Thursday, April 9, 2015

Stuff That Happened Today

Today started out as any other normal school day did, BUT, starting in second period, stuff happened...amazing , wonderful stuff...

Ok, starting off in second period: Planning 10.  We had a SUB today, and we talked about pay stubs, nothing unusual, but then after we finished, we had extra time, so we played Password.  In case you don't know how this game is played, read the next paragraph, if you do, please skip the next paragraph.

There are two teams, and they each send a person up to guess a word that's written on the board, without looking at it, of course.  The person can guess only one word answers, and their team can only give one word hints. 

Anyways, after a few rounds, in which my team was winning by a lot, someone got this crazy idea to pair me with an extremely intelligent girl.  My first reaction:
 
My next reaction felt like this:
Yes, Dracula.  Exactly.
I'm don't have a lot of close friends, or even people I regularly talk to, but I didn't know they hated me that much...gosh, it would have hurt less if they punched me in the face.  Kidding.  So, when I got up there, and looked at everyone, I tried to give them the stink eye, while trying to convey what a big mistake they have made in putting so much faith in me.  Faith I really don't deserve.
 
I was so doomed.  Apparently, these people think I'm actually smart, which I don't think I am.  At all.  After much hesitation on my part, that looked and felt a lot like this:

 

Yes, I know.  It's A LOT of no's
I finally relented, (because SUBs can be so persuasive) and walked to the front of the class.  (actually, I sat in front, so I didn't really have to walk, just stand up, and walk two steps, give or take) I felt like giving all my classmates the evil eye.  How could they?  I know I don't have many friends, but why?!  I was so surprized when they picked me.  Of all people...why me? Humph...

Then, when it was my turn to guess, and I heard the word "job" the first think I thought of was money.  Then, I thought "no, couldn't be...hmmm...maybe...employer, or employment!  Yes, I'll choose employment!"  And so I chose "employment" and what happened?  I GOT IT RIGHT!  Huzzah!  My first try, and I got it right! 
That's my extremely happy, and shocked face...
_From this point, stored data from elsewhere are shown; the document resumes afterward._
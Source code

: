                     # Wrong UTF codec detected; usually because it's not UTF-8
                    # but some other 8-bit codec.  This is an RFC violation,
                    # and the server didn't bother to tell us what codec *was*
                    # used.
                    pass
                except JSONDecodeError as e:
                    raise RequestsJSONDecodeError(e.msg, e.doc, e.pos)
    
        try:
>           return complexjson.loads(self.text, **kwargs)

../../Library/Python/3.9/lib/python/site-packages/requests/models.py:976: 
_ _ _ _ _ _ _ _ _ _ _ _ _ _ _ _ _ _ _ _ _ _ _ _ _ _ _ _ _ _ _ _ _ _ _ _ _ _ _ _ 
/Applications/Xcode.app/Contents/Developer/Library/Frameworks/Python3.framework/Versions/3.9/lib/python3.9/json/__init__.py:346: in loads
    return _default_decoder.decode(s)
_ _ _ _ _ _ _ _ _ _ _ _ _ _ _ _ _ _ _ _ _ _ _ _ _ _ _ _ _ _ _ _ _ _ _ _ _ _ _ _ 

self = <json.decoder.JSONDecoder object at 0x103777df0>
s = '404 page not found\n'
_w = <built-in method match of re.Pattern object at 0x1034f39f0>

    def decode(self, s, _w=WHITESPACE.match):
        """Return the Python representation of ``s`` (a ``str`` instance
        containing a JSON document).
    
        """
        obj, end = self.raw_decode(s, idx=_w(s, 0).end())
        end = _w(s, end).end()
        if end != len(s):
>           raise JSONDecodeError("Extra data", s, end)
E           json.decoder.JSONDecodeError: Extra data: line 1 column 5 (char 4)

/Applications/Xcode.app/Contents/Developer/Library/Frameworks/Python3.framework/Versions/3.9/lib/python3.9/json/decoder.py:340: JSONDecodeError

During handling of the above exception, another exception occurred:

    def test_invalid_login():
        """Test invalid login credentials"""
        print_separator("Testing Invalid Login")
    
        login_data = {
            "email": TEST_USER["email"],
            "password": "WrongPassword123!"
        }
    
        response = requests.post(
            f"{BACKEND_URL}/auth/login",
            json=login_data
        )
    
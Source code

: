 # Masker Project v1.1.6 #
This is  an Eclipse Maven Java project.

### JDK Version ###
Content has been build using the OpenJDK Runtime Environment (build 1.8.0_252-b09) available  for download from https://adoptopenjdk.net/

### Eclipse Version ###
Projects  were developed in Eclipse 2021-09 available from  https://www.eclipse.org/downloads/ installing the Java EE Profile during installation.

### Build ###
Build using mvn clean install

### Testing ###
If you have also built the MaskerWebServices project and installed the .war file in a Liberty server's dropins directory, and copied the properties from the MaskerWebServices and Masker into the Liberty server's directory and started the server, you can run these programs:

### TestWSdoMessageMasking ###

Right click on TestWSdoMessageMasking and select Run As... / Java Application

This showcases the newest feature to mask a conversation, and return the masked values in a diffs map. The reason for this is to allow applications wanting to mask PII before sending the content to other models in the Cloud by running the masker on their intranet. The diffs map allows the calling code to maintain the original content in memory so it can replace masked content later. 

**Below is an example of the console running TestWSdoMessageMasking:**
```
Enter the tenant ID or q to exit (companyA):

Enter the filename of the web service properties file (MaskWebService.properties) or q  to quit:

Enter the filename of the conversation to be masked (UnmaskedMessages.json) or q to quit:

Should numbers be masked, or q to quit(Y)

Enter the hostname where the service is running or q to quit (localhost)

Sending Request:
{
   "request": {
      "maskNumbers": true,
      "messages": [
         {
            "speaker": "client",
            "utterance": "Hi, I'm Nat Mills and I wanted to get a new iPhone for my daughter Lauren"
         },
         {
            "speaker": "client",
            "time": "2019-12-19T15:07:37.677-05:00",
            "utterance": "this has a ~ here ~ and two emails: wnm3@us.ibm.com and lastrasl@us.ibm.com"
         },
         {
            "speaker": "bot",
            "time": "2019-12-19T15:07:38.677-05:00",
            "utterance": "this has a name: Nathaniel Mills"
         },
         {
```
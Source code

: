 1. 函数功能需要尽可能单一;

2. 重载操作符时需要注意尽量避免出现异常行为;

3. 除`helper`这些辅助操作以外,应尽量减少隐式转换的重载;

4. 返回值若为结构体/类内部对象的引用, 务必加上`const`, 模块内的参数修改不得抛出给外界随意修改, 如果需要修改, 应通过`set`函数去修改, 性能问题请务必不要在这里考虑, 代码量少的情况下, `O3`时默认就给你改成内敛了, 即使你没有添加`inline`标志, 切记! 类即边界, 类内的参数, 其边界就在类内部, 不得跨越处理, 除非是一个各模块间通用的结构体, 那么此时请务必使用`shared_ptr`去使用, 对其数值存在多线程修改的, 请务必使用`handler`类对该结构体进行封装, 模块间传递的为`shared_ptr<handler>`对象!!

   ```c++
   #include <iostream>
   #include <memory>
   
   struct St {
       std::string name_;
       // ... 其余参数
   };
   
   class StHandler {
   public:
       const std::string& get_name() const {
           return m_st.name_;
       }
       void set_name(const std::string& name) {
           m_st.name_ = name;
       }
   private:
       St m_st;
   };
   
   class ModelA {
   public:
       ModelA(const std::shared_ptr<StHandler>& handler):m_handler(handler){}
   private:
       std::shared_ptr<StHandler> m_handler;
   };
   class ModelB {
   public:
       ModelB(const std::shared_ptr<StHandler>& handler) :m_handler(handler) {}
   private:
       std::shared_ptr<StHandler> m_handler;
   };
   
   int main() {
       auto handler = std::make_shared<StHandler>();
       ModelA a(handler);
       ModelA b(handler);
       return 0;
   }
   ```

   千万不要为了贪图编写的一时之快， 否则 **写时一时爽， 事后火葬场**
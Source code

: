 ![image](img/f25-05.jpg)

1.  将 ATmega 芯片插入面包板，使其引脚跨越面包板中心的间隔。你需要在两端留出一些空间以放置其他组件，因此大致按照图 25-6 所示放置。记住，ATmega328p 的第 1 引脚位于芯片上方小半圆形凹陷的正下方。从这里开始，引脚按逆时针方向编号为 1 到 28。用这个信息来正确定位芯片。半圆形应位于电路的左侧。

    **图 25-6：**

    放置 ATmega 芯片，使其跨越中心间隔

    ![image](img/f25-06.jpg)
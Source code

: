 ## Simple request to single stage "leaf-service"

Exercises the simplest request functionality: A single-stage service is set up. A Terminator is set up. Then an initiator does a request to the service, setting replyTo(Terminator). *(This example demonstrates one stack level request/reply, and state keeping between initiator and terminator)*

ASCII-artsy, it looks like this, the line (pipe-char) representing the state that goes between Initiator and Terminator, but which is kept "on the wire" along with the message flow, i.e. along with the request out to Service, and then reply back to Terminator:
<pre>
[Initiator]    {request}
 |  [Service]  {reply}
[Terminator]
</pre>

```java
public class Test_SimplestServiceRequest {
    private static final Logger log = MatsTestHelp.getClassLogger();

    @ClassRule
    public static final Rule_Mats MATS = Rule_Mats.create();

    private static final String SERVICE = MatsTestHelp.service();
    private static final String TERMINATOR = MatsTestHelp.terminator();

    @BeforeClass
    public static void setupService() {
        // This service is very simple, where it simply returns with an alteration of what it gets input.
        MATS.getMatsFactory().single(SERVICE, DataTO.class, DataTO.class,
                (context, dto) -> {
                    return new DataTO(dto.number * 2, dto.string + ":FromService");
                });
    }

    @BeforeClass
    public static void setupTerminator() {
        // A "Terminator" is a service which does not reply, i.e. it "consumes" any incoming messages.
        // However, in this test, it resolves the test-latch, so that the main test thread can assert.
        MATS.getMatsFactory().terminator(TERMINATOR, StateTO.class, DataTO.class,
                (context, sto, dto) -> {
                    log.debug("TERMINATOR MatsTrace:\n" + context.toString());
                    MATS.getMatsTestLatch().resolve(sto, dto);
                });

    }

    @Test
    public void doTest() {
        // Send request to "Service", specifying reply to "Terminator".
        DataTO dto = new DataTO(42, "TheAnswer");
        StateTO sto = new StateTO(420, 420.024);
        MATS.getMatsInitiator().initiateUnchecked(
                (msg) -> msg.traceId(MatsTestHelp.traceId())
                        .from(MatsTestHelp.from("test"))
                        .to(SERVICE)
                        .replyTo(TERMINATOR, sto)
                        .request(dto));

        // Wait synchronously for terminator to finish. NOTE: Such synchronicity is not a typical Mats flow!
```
And I was so surprized I beat the other girl.  Well, in all fairness, she didn't even stand a chance, because my team was fortunate enough to go first, and I got it right on the fist try, so she didn't even get a shot at it.  When I asked her later what she would have said, she claimed she would have said the same thing...sure she would...

 

Then during lunch:
I went to the auditorium to attend a info session on a new pharmacy course in UBC.  And while I was there not only did I learn that pharmacy has different branches, and one of them has to do with nutrition (I am very passionate about nutrition and vitamins, not so much medicine and drugs), I was also late for math.  Eight minutes, I think...ah well, all in the name of education and planning for my career, right? 

And in math...
I HATE math, so much, there is not a word strong enough to describe my hatred toward it.  But today while we were going over answers, the teacher told us to do happy dances, IF we verified our answers and one side of the equation equaled the other side.  Not literally, I don't think, but the girl sitting next to me said something along the lines of: we're going to have lots of people jumping up from their seats during a test, after they check their answers.  Maybe I was just in a happy moment, but I found that extremely funny, because I had the strangest happy pictured in my mind.
Wouldn't you laugh if people started getting up from their seats to dance like that during a test?
Then in English (we were in the library today)...
I did something very foolish.  I tried to look graceful, so I tried to gracefully jump over a wire and some metal poles.  And I failed.  Miserably.  I almost face planted, or kissed the floor. *cue the overload of gifs I now know how to use

I was just like this cat, kissing the floor, kinda...
Except waaaaay less graceful and cute

If I had a box at the time, I'd probably do this too.
 
Yes, Stitch.  I'd probably...pull down the bottom part of my eye too...?

YES! This dog captures my exact feelings: don't look at me! Can't you see I'm trying to forget?!  Stop looking at me with those accusing eyes of yours.  Stop it.  Really.

And this lady does a pretty decent job of...where was I going with this again?
Someone, remind me, please?

...last time I ever try looking graceful again...but still I couldn't help but laugh at my lack of grace.  Once I caught myself, I quickly stood up again, and was saved by the bell to signal the end of class. 

And finally, while I was leaving English: The librarian pulled me over and told me the best news I've heard all day, maybe all week, or even all month.  She told me that a certain English teacher was impressed with one of the poems I recited in the Coffee House, and he'd like to work with me to shorten it, and hopefully, get it published!  Squeeeeeeeeeeee!  *cue happy dance


Or happy jello jump:
 
For those of you who actually know me, (you know who you are) please keep in mind, that you are reading at your own risk.  If what I say upsets you, please do not take offense, these are merely the thoughts that run through my head.  I have no power whatsoever over where my thoughts take me.  The only choice I can make is to not say my thoughts aloud.